▶ _Exercise_: Range to output from the entries below: the line containing "潘主任委員世偉：這牽涉到前面很多的問題，包括我們當時在討論……" through the line containing "吳處長世雄：這個是過勞的部分。". Set it down exactly, ends included, nothing else.

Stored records
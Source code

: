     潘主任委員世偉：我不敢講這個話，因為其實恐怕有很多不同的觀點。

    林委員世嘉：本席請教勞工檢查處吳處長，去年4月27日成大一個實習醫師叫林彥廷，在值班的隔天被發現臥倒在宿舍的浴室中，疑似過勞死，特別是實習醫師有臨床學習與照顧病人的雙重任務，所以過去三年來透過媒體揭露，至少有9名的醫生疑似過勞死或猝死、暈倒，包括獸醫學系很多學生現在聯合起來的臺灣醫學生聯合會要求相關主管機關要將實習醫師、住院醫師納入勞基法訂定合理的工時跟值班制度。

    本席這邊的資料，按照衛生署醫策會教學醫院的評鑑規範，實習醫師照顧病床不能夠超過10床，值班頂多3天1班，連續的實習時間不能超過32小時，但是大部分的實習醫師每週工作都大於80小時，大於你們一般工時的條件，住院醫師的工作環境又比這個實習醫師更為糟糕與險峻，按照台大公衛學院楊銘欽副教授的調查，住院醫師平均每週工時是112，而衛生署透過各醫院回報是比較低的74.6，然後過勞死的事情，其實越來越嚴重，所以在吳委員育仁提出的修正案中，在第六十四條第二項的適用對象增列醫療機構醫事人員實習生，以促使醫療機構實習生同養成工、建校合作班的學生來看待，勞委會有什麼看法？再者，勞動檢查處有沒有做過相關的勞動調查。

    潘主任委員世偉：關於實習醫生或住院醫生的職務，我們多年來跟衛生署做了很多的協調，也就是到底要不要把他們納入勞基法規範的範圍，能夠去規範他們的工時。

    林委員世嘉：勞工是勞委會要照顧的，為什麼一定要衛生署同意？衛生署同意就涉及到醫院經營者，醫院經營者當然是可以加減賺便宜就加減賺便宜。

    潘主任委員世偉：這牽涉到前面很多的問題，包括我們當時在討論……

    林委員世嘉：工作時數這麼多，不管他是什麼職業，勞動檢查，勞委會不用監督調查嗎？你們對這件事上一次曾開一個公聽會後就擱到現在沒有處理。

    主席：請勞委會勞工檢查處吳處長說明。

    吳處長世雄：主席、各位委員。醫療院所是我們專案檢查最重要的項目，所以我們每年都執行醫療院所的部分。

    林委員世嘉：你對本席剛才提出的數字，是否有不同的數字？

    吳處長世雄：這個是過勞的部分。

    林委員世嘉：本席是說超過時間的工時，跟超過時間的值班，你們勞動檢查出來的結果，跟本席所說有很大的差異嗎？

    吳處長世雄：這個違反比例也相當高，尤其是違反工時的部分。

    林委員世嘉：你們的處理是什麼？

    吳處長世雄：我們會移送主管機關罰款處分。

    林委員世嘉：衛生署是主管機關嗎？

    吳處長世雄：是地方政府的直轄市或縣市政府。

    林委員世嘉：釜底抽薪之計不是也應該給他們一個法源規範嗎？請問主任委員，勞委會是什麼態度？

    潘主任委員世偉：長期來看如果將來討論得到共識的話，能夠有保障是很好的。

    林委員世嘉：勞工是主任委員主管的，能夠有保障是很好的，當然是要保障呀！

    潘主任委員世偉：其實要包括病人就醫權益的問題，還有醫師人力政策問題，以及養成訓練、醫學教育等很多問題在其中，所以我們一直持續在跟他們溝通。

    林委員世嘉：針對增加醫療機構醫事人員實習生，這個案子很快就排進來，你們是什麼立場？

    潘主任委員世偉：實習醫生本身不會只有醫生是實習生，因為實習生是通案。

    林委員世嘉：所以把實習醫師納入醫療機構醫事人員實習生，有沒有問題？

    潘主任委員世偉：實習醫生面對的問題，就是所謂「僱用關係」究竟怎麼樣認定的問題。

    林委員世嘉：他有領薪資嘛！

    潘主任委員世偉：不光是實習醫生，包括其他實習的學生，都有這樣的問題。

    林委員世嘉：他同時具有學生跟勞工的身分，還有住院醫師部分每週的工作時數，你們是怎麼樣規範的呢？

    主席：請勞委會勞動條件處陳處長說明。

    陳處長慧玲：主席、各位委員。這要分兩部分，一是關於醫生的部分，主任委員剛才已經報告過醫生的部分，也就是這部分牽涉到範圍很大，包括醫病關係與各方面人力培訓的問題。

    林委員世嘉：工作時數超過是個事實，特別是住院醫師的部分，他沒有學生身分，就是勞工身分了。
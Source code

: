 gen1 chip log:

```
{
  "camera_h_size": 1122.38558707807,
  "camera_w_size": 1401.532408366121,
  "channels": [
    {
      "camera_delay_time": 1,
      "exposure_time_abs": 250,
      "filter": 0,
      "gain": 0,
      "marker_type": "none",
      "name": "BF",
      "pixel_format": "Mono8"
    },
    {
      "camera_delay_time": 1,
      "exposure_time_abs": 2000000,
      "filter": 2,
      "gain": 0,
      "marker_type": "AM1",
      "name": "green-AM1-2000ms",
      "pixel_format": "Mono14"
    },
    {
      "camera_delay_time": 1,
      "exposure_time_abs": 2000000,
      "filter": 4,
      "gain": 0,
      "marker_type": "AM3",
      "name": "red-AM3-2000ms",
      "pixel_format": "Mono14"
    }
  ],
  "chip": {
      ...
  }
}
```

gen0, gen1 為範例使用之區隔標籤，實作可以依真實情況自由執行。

▶ _Written solution_:
    潘主任委員世偉：這牽涉到前面很多的問題，包括我們當時在討論……

    林委員世嘉：工作時數這麼多，不管他是什麼職業，勞動檢查，勞委會不用監督調查嗎？你們對這件事上一次曾開一個公聽會後就擱到現在沒有處理。

    主席：請勞委會勞工檢查處吳處長說明。

    吳處長世雄：主席、各位委員。醫療院所是我們專案檢查最重要的項目，所以我們每年都執行醫療院所的部分。

    林委員世嘉：你對本席剛才提出的數字，是否有不同的數字？

    吳處長世雄：這個是過勞的部分。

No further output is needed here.